But is it? Are smartphones, social media, tablets, smart watches, and more just tools? They can be used for good or bad. Sure they can be abused, but the ancient dictum applies abuse doesn’t destroy use.
Executives in charge of Big Tech sure don’t see it as an inert tool. They know the user is being effected by merely using their “tools”, and in some cases, they exploit that use. For that reason, they monitor their own children’s use of their products. That right there should tell you something.
John Perritt says in A Students Guide to Technology, “we look at our phones every 4.3 minutes…” Then he comments, “If that’s not worship, I don’t know what is.”
Since I don’t use a smartphone at all and social media only in a very limited way, you can justifiably write me off as one who doesn’t know what he’s talking about.

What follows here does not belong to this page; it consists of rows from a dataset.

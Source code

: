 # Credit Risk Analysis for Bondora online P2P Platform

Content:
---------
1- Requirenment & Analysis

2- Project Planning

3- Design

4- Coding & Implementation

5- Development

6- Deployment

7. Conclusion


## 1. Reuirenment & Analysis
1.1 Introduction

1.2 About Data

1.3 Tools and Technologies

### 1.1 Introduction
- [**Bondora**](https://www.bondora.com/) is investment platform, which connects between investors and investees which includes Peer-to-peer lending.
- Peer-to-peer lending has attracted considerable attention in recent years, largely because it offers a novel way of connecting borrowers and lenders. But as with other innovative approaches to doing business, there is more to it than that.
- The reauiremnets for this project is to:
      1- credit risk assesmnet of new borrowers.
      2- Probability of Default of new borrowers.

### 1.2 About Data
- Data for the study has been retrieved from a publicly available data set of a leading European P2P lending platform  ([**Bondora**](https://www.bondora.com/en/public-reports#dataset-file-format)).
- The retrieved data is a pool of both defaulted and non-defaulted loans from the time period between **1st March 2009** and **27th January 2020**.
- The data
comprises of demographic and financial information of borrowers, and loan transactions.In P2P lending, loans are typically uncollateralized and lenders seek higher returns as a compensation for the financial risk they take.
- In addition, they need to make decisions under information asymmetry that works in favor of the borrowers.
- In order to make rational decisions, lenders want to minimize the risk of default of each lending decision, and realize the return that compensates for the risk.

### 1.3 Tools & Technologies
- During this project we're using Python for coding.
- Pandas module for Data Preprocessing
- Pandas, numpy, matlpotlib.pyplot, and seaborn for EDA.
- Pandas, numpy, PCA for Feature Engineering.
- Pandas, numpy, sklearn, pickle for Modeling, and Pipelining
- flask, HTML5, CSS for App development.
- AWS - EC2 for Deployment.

To this I say, listen to the creators of Facebook, Google, and Amazon. Read The Four: The Hidden DNA of Amazon, Apple, Facebook, and Google and The Shallows: What the Internet Is Doing to Our Brains. I’ve read both, and I am amazed that people still engage so much and so uncritically with the Four and the Internet.
I think this is apropos of all the tech mentioned above but particularly social media. Read Aleksandr Solzhenitsyn’s “Live Not By Lies”. It’s a short essay he released in 1974 right after being arrested. This is the text that spurred me to not watch TV passively. I denounce, renounce, criticize, and identify the lie when I see and hear it. But, truthfully, with TV there is so much that much still comes through.

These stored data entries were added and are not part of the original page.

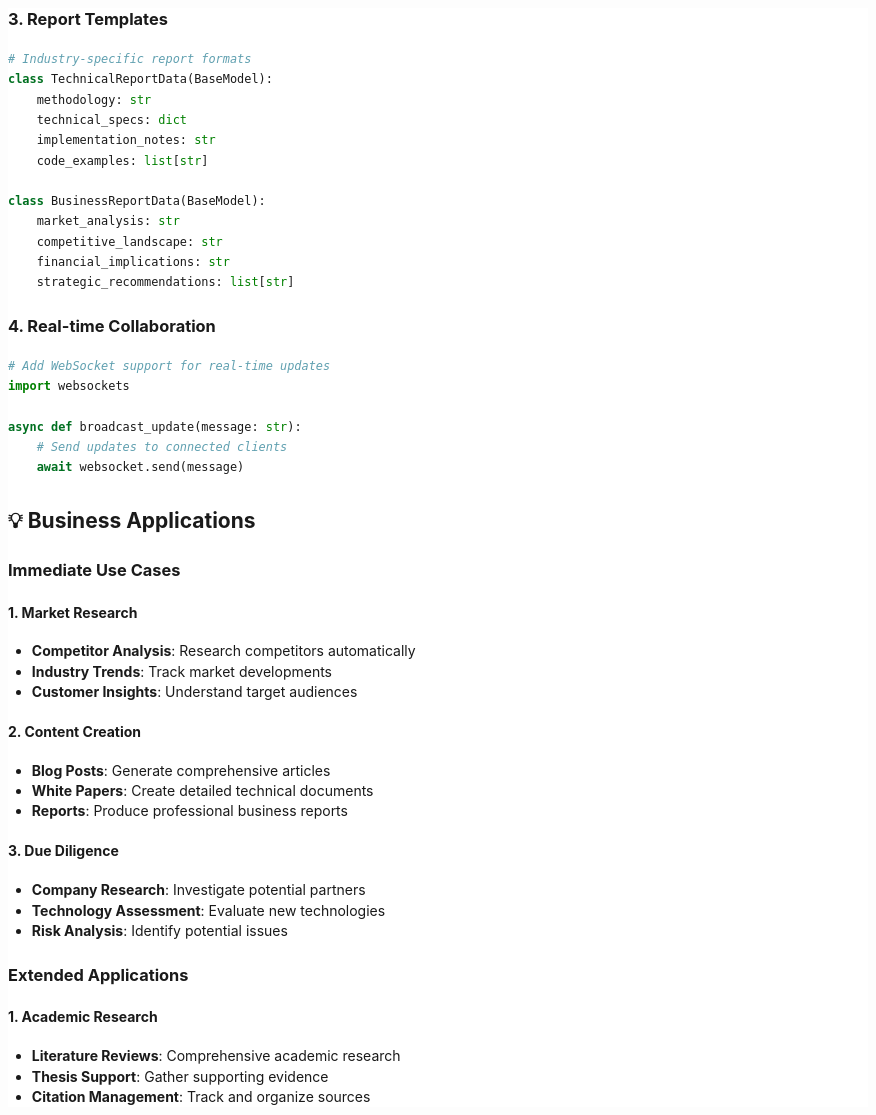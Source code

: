 ### 3. **Report Templates**
```python
# Industry-specific report formats
class TechnicalReportData(BaseModel):
    methodology: str
    technical_specs: dict
    implementation_notes: str
    code_examples: list[str]

class BusinessReportData(BaseModel):
    market_analysis: str
    competitive_landscape: str
    financial_implications: str
    strategic_recommendations: list[str]
```

### 4. **Real-time Collaboration**
```python
# Add WebSocket support for real-time updates
import websockets

async def broadcast_update(message: str):
    # Send updates to connected clients
    await websocket.send(message)
```

## 💡 Business Applications

### Immediate Use Cases

#### 1. **Market Research**
- **Competitor Analysis**: Research competitors automatically
- **Industry Trends**: Track market developments
- **Customer Insights**: Understand target audiences

#### 2. **Content Creation**
- **Blog Posts**: Generate comprehensive articles
- **White Papers**: Create detailed technical documents
- **Reports**: Produce professional business reports

#### 3. **Due Diligence**
- **Company Research**: Investigate potential partners
- **Technology Assessment**: Evaluate new technologies
- **Risk Analysis**: Identify potential issues

### Extended Applications

#### 1. **Academic Research**
- **Literature Reviews**: Comprehensive academic research
- **Thesis Support**: Gather supporting evidence
- **Citation Management**: Track and organize sources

I haven’t read this book but Marvin Olasky, in the 1-16-21 WORLD magazine, recommends it: “David Morrow’s Drowning in Screen Time (Salem/Regnery, 2020) shows that more screen time means less teen intercourse, brawling, and boozing, but also less volunteering, job-holding, church or youth grouping, and maturing. Screens give adults access to more news and views, but also more misinformation and paranoia. Morrow’s chapter titles accentuate the negative.: ‘Sleepier, Fatter, and Sicker: What Screens Are Doing to Our Bodies,’ ‘Screens – Anxiety Machines,’ ‘How Screens Divide Us Into Warring Tribes,’ ‘Swipe Left: How Screens are Weakening Relationships.’ He gives suggestions – ‘How Excessive Eddie Cut Back’ – and has chapters on how to help kids, friends, spouses, students, or parishioners addicted to screens.”

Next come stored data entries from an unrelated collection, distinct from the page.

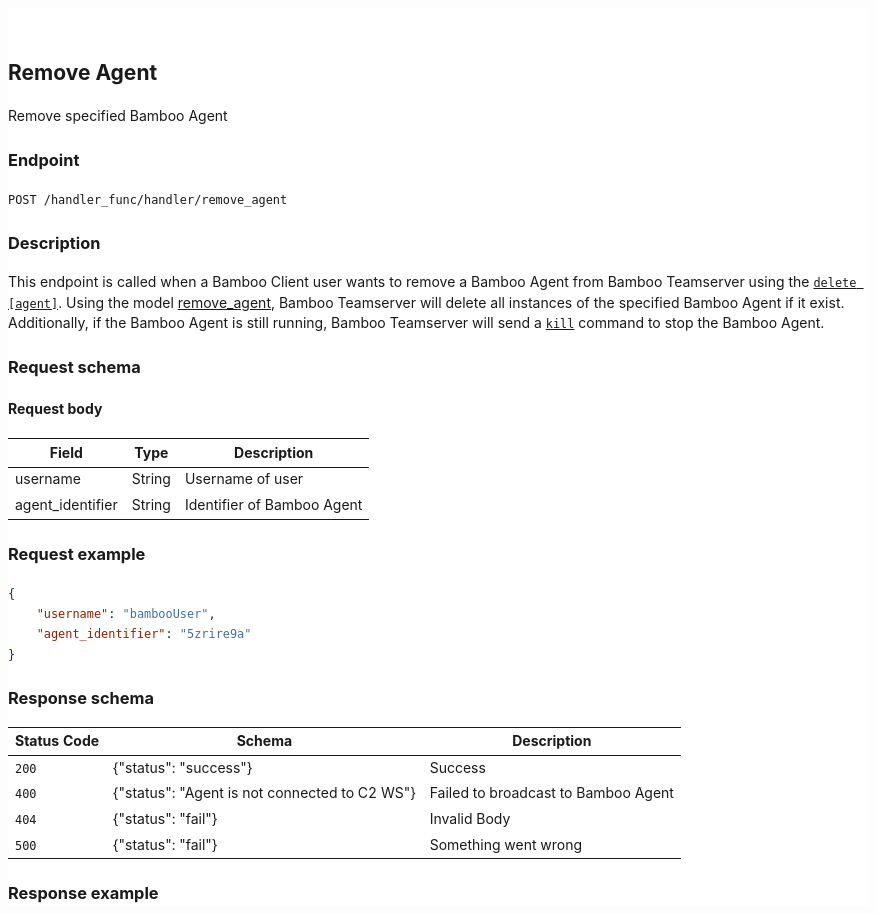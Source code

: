 

<br>

## Remove Agent

Remove specified Bamboo Agent

### Endpoint

```
POST /handler_func/handler/remove_agent
```

### Description

This endpoint is called when a Bamboo Client user wants to remove a Bamboo Agent from Bamboo Teamserver using the [`delete [agent]`](../Client/commands.md#delete). Using the model [remove_agent](../Database/model_agents.md#remove_agent), Bamboo Teamserver will delete all instances of the specified Bamboo Agent if it exist. Additionally, if the Bamboo Agent is still running, Bamboo Teamserver will send a [`kill`](../Client/commands.md#kill) command to stop the Bamboo Agent.

### Request schema

<h4>Request body</h4>

|Field|Type|Description|
|-----|----|-----------|
|username|String|Username of user|
|agent_identifier|String|Identifier of Bamboo Agent|

### Request example

```JSON
{
    "username": "bambooUser",
    "agent_identifier": "5zrire9a"
}
```

### Response schema

|Status Code|Schema|Description|
|-----------|------|-----------|
|`200`|{"status": "success"}|Success|
|`400`|{"status": "Agent is not connected to C2 WS"}|Failed to broadcast to Bamboo Agent|
|`404`|{"status": "fail"}|Invalid Body|
|`500`|{"status": "fail"}|Something went wrong|

### Response example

In the 80s I read Taming the TV Habit. The author predicted that future generations would be appalled how uncritically we consumed TV. Similar warnings were posted about the computer in the 90s. Smartphones and social media were real gamechangers, but they were all of a piece with tools that aren’t inert. I have never read a warning about typewriters or telephones. Those too could be used evilly, but in using them you are not being used. Modern technology in my view, and others, is not ‘just a tool’. In fact, in the use of it we seem to be the tool in Merriam-Webster’s third sense of the word: one who “is used or manipulated by another.”